In the first half of 2025, Ukraine demonstrated a strong fiscal position. The revenues expanded significantly because of a strong tax performance and higher non-tax inflows. Legislative changes to the military levy and excise rates, higher wages, and inflation led to the rise of tax revenues to $23.3 bn. This is a 14.5% increase compared to the same period last year. At the same time, non-tax revenues surged by 32.6% to $16.4 bn thanks to the military assistance. Grant inflows reached $5.2 bn making external support critical for sustaining fiscal stability.
This is highlighted in the Fiscal Digest for the first half of 2025, prepared by the Center of Public Finance and Governance at KSE Institute.
Defense and security needs contributed to the sharp rise in expenditures. Total spending increased to $58.1 bn which is 17.1% more compared to the same period last year. Defense outlays reached $32.2 bn (+27.8%) and public order expenditures $8.5 bn (+15.2%). Social protection was the only major function to contract and fell by nearly 15%. This was mainly due to lower transfers to the Pension Fund and cuts to support for persons in difficult life circumstances.
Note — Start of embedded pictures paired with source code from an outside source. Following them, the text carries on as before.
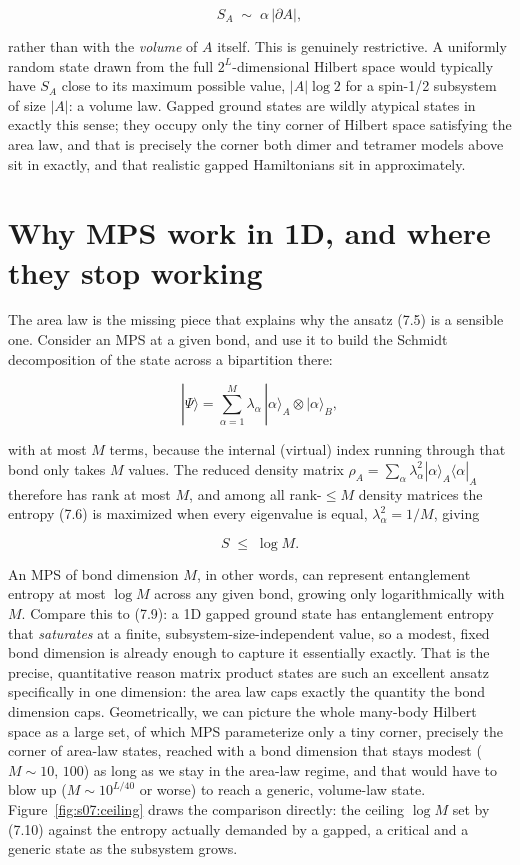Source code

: \begin{equation}
S_A \;\sim\; \alpha\, |\partial A|,
\end{equation}

rather than with the \emph{volume} of $A$ itself. This is genuinely restrictive. A uniformly random state
drawn from the full $2^L$-dimensional Hilbert space would typically have $S_A$ close to its maximum
possible value, $|A|\log 2$ for a spin-1/2 subsystem of size $|A|$: a volume law. Gapped ground states
are wildly atypical states in exactly this sense; they occupy only the tiny corner of Hilbert space
satisfying the area law, and that is precisely the corner both dimer and tetramer models above sit in
exactly, and that realistic gapped Hamiltonians sit in approximately.

\section{Why MPS work in 1D, and where they stop working}

The area law is the missing piece that explains why the ansatz (7.5) is a sensible one. Consider an MPS
at a given bond, and use it to build the Schmidt decomposition of the state across a bipartition there:

\begin{equation*}
|\Psi\rangle = \sum_{\alpha=1}^{M} \lambda_\alpha\, |\alpha\rangle_A \otimes |\alpha\rangle_B,
\end{equation*}

with at most $M$ terms, because the internal (virtual) index running through that bond only takes $M$
values. The reduced density matrix $\rho_A = \sum_\alpha \lambda_\alpha^2 |\alpha\rangle_A
\langle\alpha|_A$ therefore has rank at most $M$, and among all rank-$\le M$ density matrices the
entropy (7.6) is maximized when every eigenvalue is equal, $\lambda_\alpha^2 = 1/M$, giving

\begin{equation}
S \;\le\; \log M.
\end{equation}

An MPS of bond dimension $M$, in other words, can represent entanglement entropy at most $\log M$
across any given bond, growing only logarithmically with $M$. Compare this to (7.9): a 1D gapped ground
state has entanglement entropy that \emph{saturates} at a finite, subsystem-size-independent value, so a
modest, fixed bond dimension is already enough to capture it essentially exactly. That is the precise,
quantitative reason matrix product states are such an excellent ansatz specifically in one dimension:
the area law caps exactly the quantity the bond dimension caps. Geometrically, we can picture the whole
many-body Hilbert space as a large set, of which MPS parameterize only a tiny corner, precisely the
corner of area-law states, reached with a bond dimension that stays modest ($M \sim 10$, $100$) as long
as we stay in the area-law regime, and that would have to blow up ($M \sim 10^{L/40}$ or worse) to reach
a generic, volume-law state. Figure~\ref{fig:s07:ceiling} draws the comparison directly: the ceiling
$\log M$ set by (7.10) against the entropy actually demanded by a gapped, a critical and a generic
state as the subsystem grows.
In July, Parliament approved long-anticipated amendments to the budget, as the initial plan had underestimated defense needs during active hostilities. The mid-year budget amendments included 6.3% revenues increase and 10.2% expenditures growth. The deficit ceiling was raised by $5.6 bn to $42.2 bn. The amendments reflect the priority of sustaining defense financing.
Having to keep up with record defense expenditures, the government managed to narrow the budget deficit in headline terms. The deficit still remains structurally high. Thanks to the revenue mobilization and external support the deficit fell by 16.7% compared to the same period last year. The fiscal pressures remain significant due to high share of external debt and are only partially offset by temporary inflows in the form of grants. Dependence on grants, revenue volatility associated with the ongoing war, and demographic pressures contribute to the structural fiscal risks.
The support of international partners, in particular through the Ukraine Facility, ERA, and IMF, remains critical for the budget stability through the end of the year and subsequently. Gross external loans amounted to $15.6 bn while domestic bond issuance fell to $5.6 bn. Transfers from the National Bank also helped bridge the gaps.
The reliance on external resources has been growing which has resulted in a substantial increase in the state debt. By the end of the first half of 2025, state debt reached $184.4 bn, with external debt comprising 72% of the total. Domestic debt growth was more moderate due to limited issuance and significant redemptions. Active debt management and importantly negotiations on GDP warrants remain essential to contain risks.
Overall risks remain elevated. Any delay or shortfall in external financing could force greater reliance on limited domestic resources, complicating deficit management. Weak economic recovery, infrastructure destruction, and adverse weather may dampen tax and export revenues. Outward migration and labor shortages risk eroding the tax base and increasing social spending needs.